From the line that holds "- [x] Add confirmation" down to the last line of the listing below, transcribe exactly and only those lines. Leave pictures out.

#####

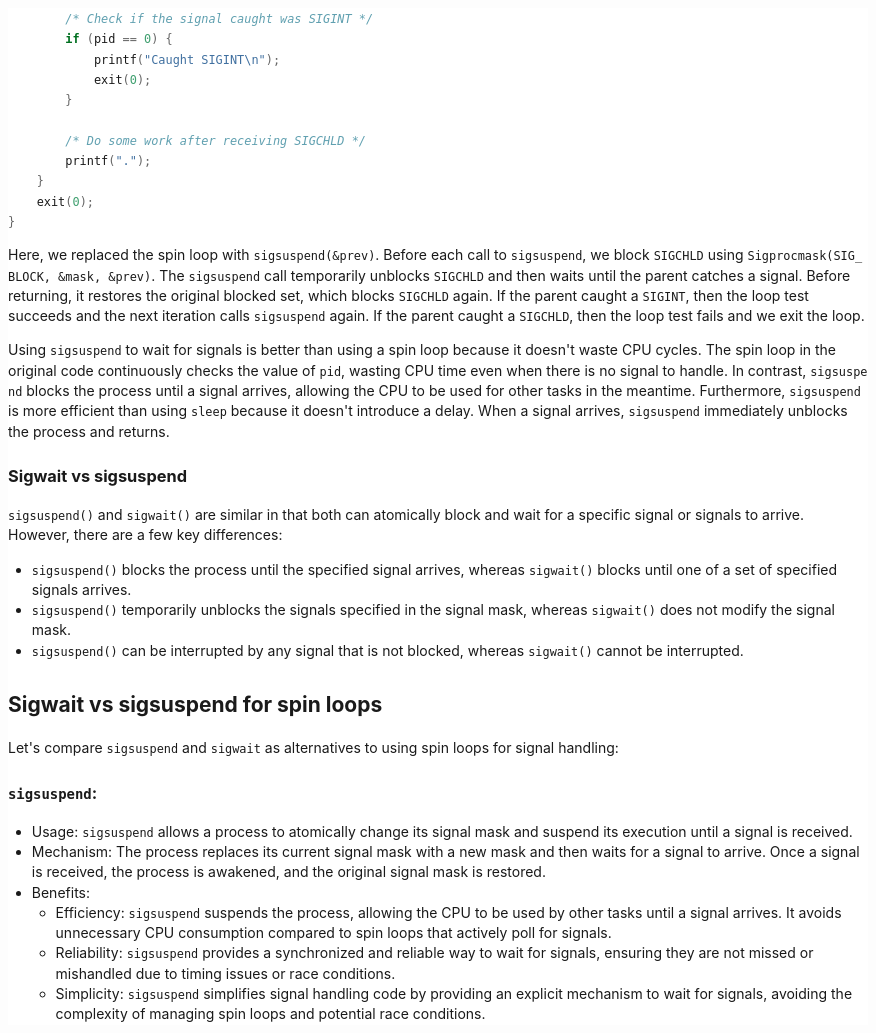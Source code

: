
 ```c
        /* Check if the signal caught was SIGINT */
        if (pid == 0) {
            printf("Caught SIGINT\n");
            exit(0);
        }

        /* Do some work after receiving SIGCHLD */
        printf(".");
    }
    exit(0);
}
```
Here, we replaced the spin loop with `sigsuspend(&prev)`. Before each call to `sigsuspend`, we block `SIGCHLD` using `Sigprocmask(SIG_BLOCK, &mask, &prev)`. The `sigsuspend` call temporarily unblocks `SIGCHLD` and then waits until the parent catches a signal. Before returning, it restores the original blocked set, which blocks `SIGCHLD` again. If the parent caught a `SIGINT`, then the loop test succeeds and the next iteration calls `sigsuspend` again. If the parent caught a `SIGCHLD`, then the loop test fails and we exit the loop.

Using `sigsuspend` to wait for signals is better than using a spin loop because it doesn't waste CPU cycles. The spin loop in the original code continuously checks the value of `pid`, wasting CPU time even when there is no signal to handle. In contrast, `sigsuspend` blocks the process until a signal arrives, allowing the CPU to be used for other tasks in the meantime. Furthermore, `sigsuspend` is more efficient than using `sleep` because it doesn't introduce a delay. When a signal arrives, `sigsuspend` immediately unblocks the process and returns.

### Sigwait vs sigsuspend
`sigsuspend()` and `sigwait()` are similar in that both can atomically block and wait for a specific signal or signals to arrive. However, there are a few key differences:

-   `sigsuspend()` blocks the process until the specified signal arrives, whereas `sigwait()` blocks until one of a set of specified signals arrives.
-   `sigsuspend()` temporarily unblocks the signals specified in the signal mask, whereas `sigwait()` does not modify the signal mask.
-   `sigsuspend()` can be interrupted by any signal that is not blocked, whereas `sigwait()` cannot be interrupted.

## Sigwait vs sigsuspend for spin loops
Let's compare `sigsuspend` and `sigwait` as alternatives to using spin loops for signal handling:

### `sigsuspend`:
- Usage: `sigsuspend` allows a process to atomically change its signal mask and suspend its execution until a signal is received.
- Mechanism: The process replaces its current signal mask with a new mask and then waits for a signal to arrive. Once a signal is received, the process is awakened, and the original signal mask is restored.
- Benefits:
  - Efficiency: `sigsuspend` suspends the process, allowing the CPU to be used by other tasks until a signal arrives. It avoids unnecessary CPU consumption compared to spin loops that actively poll for signals.
  - Reliability: `sigsuspend` provides a synchronized and reliable way to wait for signals, ensuring they are not missed or mishandled due to timing issues or race conditions.
  - Simplicity: `sigsuspend` simplifies signal handling code by providing an explicit mechanism to wait for signals, avoiding the complexity of managing spin loops and potential race conditions.
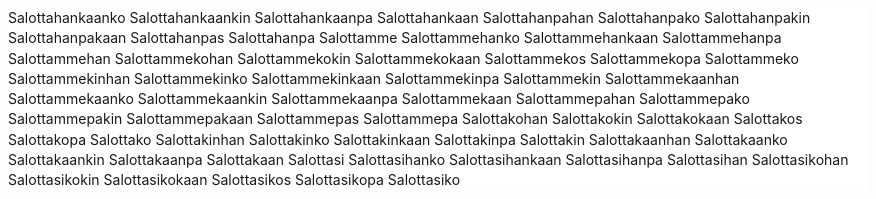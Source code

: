Salottahankaanko
Salottahankaankin
Salottahankaanpa
Salottahankaan
Salottahanpahan
Salottahanpako
Salottahanpakin
Salottahanpakaan
Salottahanpas
Salottahanpa
Salottamme
Salottammehanko
Salottammehankaan
Salottammehanpa
Salottammehan
Salottammekohan
Salottammekokin
Salottammekokaan
Salottammekos
Salottammekopa
Salottammeko
Salottammekinhan
Salottammekinko
Salottammekinkaan
Salottammekinpa
Salottammekin
Salottammekaanhan
Salottammekaanko
Salottammekaankin
Salottammekaanpa
Salottammekaan
Salottammepahan
Salottammepako
Salottammepakin
Salottammepakaan
Salottammepas
Salottammepa
Salottakohan
Salottakokin
Salottakokaan
Salottakos
Salottakopa
Salottako
Salottakinhan
Salottakinko
Salottakinkaan
Salottakinpa
Salottakin
Salottakaanhan
Salottakaanko
Salottakaankin
Salottakaanpa
Salottakaan
Salottasi
Salottasihanko
Salottasihankaan
Salottasihanpa
Salottasihan
Salottasikohan
Salottasikokin
Salottasikokaan
Salottasikos
Salottasikopa
Salottasiko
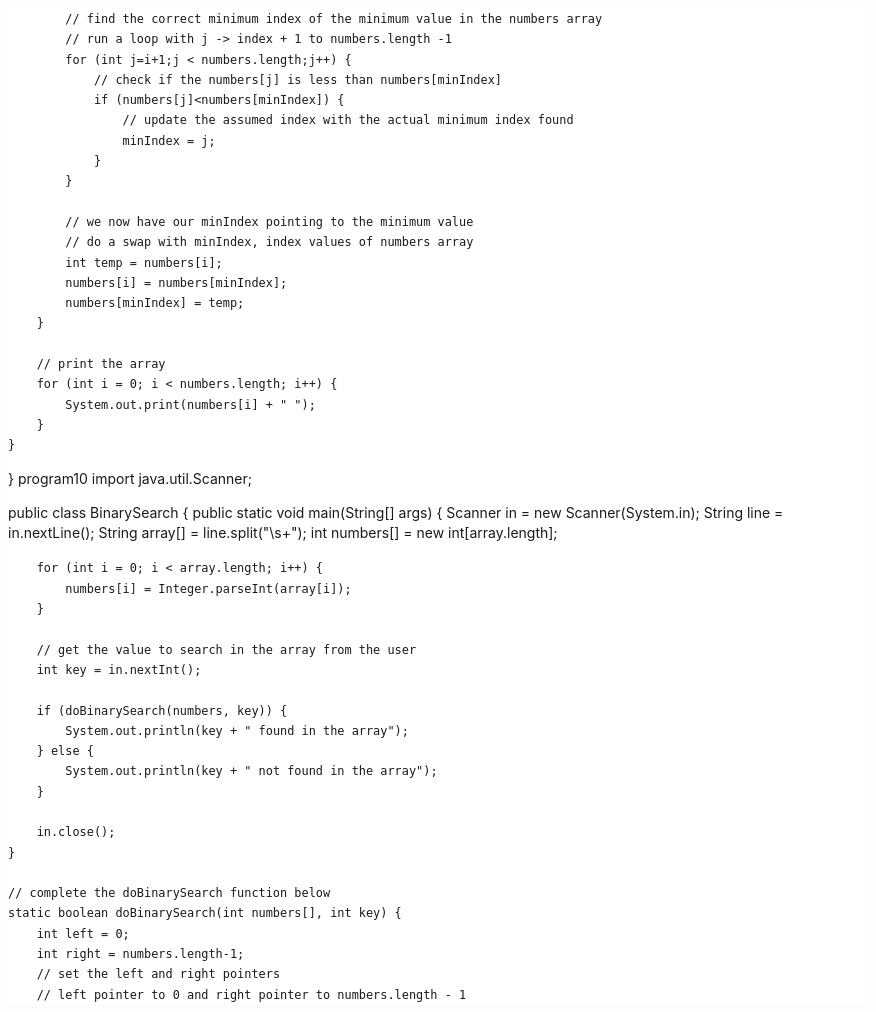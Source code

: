             // find the correct minimum index of the minimum value in the numbers array
            // run a loop with j -> index + 1 to numbers.length -1
            for (int j=i+1;j < numbers.length;j++) {
                // check if the numbers[j] is less than numbers[minIndex]
                if (numbers[j]<numbers[minIndex]) {
                    // update the assumed index with the actual minimum index found
                    minIndex = j;
                }
            }

            // we now have our minIndex pointing to the minimum value
            // do a swap with minIndex, index values of numbers array
            int temp = numbers[i];
            numbers[i] = numbers[minIndex];
            numbers[minIndex] = temp;
        }

        // print the array
        for (int i = 0; i < numbers.length; i++) {
            System.out.print(numbers[i] + " ");
        }
    }

}
program10 
import java.util.Scanner;

public class BinarySearch {
    public static void main(String[] args) {
        Scanner in = new Scanner(System.in);
        String line = in.nextLine();
        String array[] = line.split("\\s+");
        int numbers[] = new int[array.length];

        for (int i = 0; i < array.length; i++) {
            numbers[i] = Integer.parseInt(array[i]);
        }

        // get the value to search in the array from the user
        int key = in.nextInt();

        if (doBinarySearch(numbers, key)) {
            System.out.println(key + " found in the array");
        } else {
            System.out.println(key + " not found in the array");
        }

        in.close();
    }

    // complete the doBinarySearch function below
    static boolean doBinarySearch(int numbers[], int key) {
        int left = 0;
        int right = numbers.length-1;
        // set the left and right pointers
        // left pointer to 0 and right pointer to numbers.length - 1
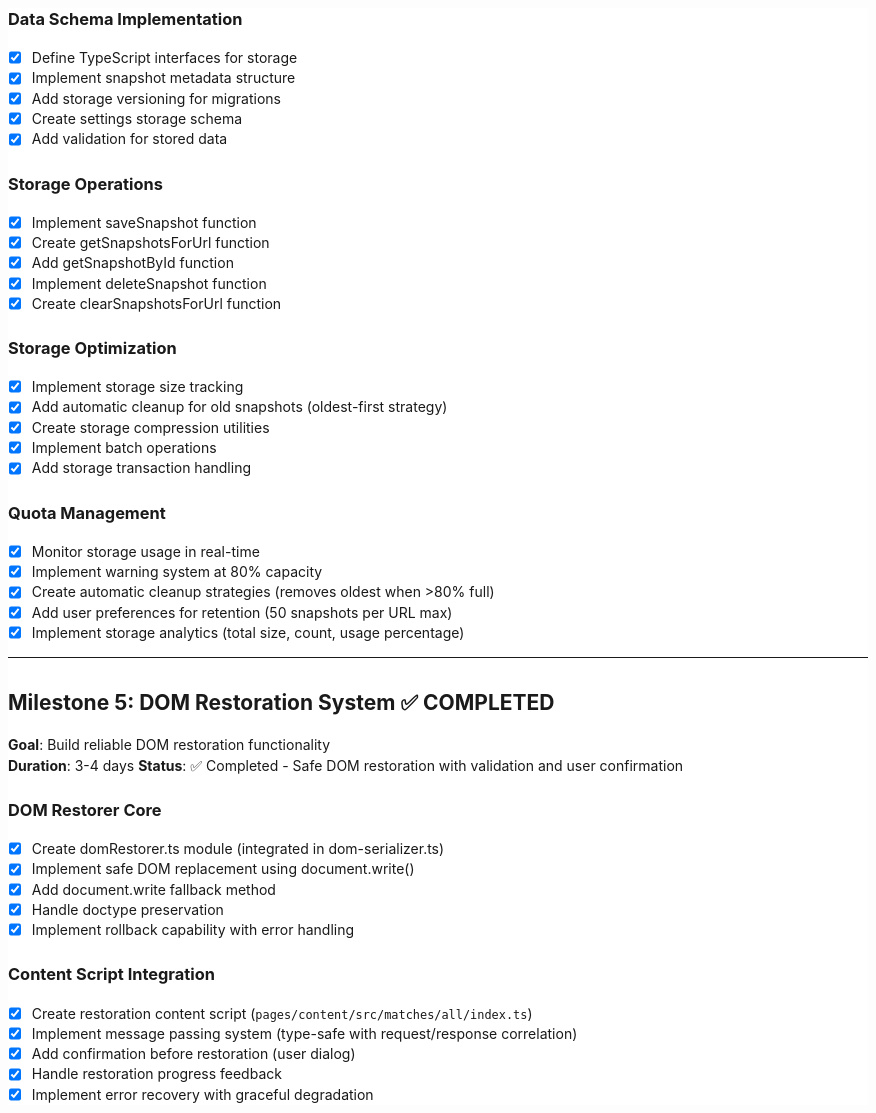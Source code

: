 ### Data Schema Implementation
- [x] Define TypeScript interfaces for storage
- [x] Implement snapshot metadata structure
- [x] Add storage versioning for migrations
- [x] Create settings storage schema
- [x] Add validation for stored data

### Storage Operations
- [x] Implement saveSnapshot function
- [x] Create getSnapshotsForUrl function
- [x] Add getSnapshotById function
- [x] Implement deleteSnapshot function
- [x] Create clearSnapshotsForUrl function

### Storage Optimization
- [x] Implement storage size tracking
- [x] Add automatic cleanup for old snapshots (oldest-first strategy)
- [x] Create storage compression utilities
- [x] Implement batch operations
- [x] Add storage transaction handling

### Quota Management
- [x] Monitor storage usage in real-time
- [x] Implement warning system at 80% capacity
- [x] Create automatic cleanup strategies (removes oldest when >80% full)
- [x] Add user preferences for retention (50 snapshots per URL max)
- [x] Implement storage analytics (total size, count, usage percentage)

---

## Milestone 5: DOM Restoration System ✅ COMPLETED
**Goal**: Build reliable DOM restoration functionality  
**Duration**: 3-4 days
**Status**: ✅ Completed - Safe DOM restoration with validation and user confirmation

### DOM Restorer Core
- [x] Create domRestorer.ts module (integrated in dom-serializer.ts)
- [x] Implement safe DOM replacement using document.write()
- [x] Add document.write fallback method
- [x] Handle doctype preservation
- [x] Implement rollback capability with error handling

### Content Script Integration
- [x] Create restoration content script (`pages/content/src/matches/all/index.ts`)
- [x] Implement message passing system (type-safe with request/response correlation)
- [x] Add confirmation before restoration (user dialog)
- [x] Handle restoration progress feedback
- [x] Implement error recovery with graceful degradation
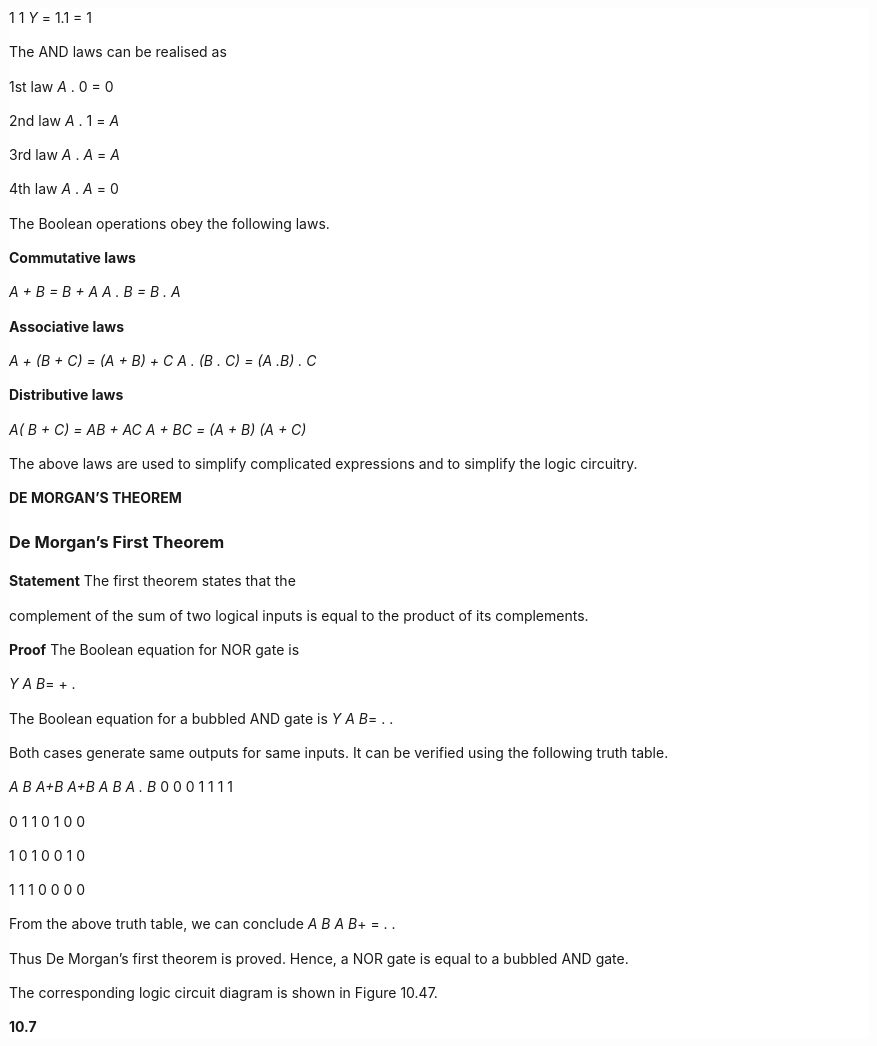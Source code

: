 1 1 _Y_ = 1.1 = 1

The AND laws can be realised as

1st law _A_ . 0 = 0

2nd law _A_ . 1 = _A_

3rd law _A_ . _A_ = _A_

4th law _A_ . _A_ = 0

The Boolean operations obey the following laws.

**Commutative laws**

_A + B = B + A A . B = B . A_

**Associative laws**

_A + (B + C) = (A + B) + C A . (B . C) = (A .B) . C_

**Distributive laws**

_A( B + C) = AB + AC A + BC = (A + B) (A + C)_  

The above laws are used to simplify complicated expressions and to simplify the logic circuitry.

**DE MORGAN’S THEOREM**

### De Morgan’s First Theorem

**Statement** The first theorem states that the

complement of the sum of two logical inputs is equal to the product of its complements.

**Proof** The Boolean equation for NOR gate is

_Y A B_\= + .

The Boolean equation for a bubbled AND gate is _Y A B_\= . .

Both cases generate same outputs for same inputs. It can be verified using the following truth table.

_A B A+B A+B A B A . B_ 0 0 0 1 1 1 1

0 1 1 0 1 0 0

1 0 1 0 0 1 0

1 1 1 0 0 0 0

From the above truth table, we can conclude _A B A B_\+ = . .

Thus De Morgan’s first theorem is proved. Hence, a NOR gate is equal to a bubbled AND gate.

The corresponding logic circuit diagram is shown in Figure 10.47.

**10.7**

#####

__Output of the exercise__:
- [x] Add confirmation before restoration (user dialog)
- [x] Handle restoration progress feedback
- [x] Implement error recovery with graceful degradation
Source code

: 1 1 _Y_ = 1.1 = 1

The AND laws can be realised as

1st law _A_ . 0 = 0

2nd law _A_ . 1 = _A_

3rd law _A_ . _A_ = _A_

4th law _A_ . _A_ = 0

The Boolean operations obey the following laws.

**Commutative laws**

_A + B = B + A A . B = B . A_

**Associative laws**

_A + (B + C) = (A + B) + C A . (B . C) = (A .B) . C_

**Distributive laws**

_A( B + C) = AB + AC A + BC = (A + B) (A + C)_  

The above laws are used to simplify complicated expressions and to simplify the logic circuitry.

**DE MORGAN’S THEOREM**

### De Morgan’s First Theorem

**Statement** The first theorem states that the

complement of the sum of two logical inputs is equal to the product of its complements.

**Proof** The Boolean equation for NOR gate is

_Y A B_\= + .

The Boolean equation for a bubbled AND gate is _Y A B_\= . .

Both cases generate same outputs for same inputs. It can be verified using the following truth table.

_A B A+B A+B A B A . B_ 0 0 0 1 1 1 1

0 1 1 0 1 0 0

1 0 1 0 0 1 0

1 1 1 0 0 0 0

From the above truth table, we can conclude _A B A B_\+ = . .

Thus De Morgan’s first theorem is proved. Hence, a NOR gate is equal to a bubbled AND gate.

The corresponding logic circuit diagram is shown in Figure 10.47.

**10.7**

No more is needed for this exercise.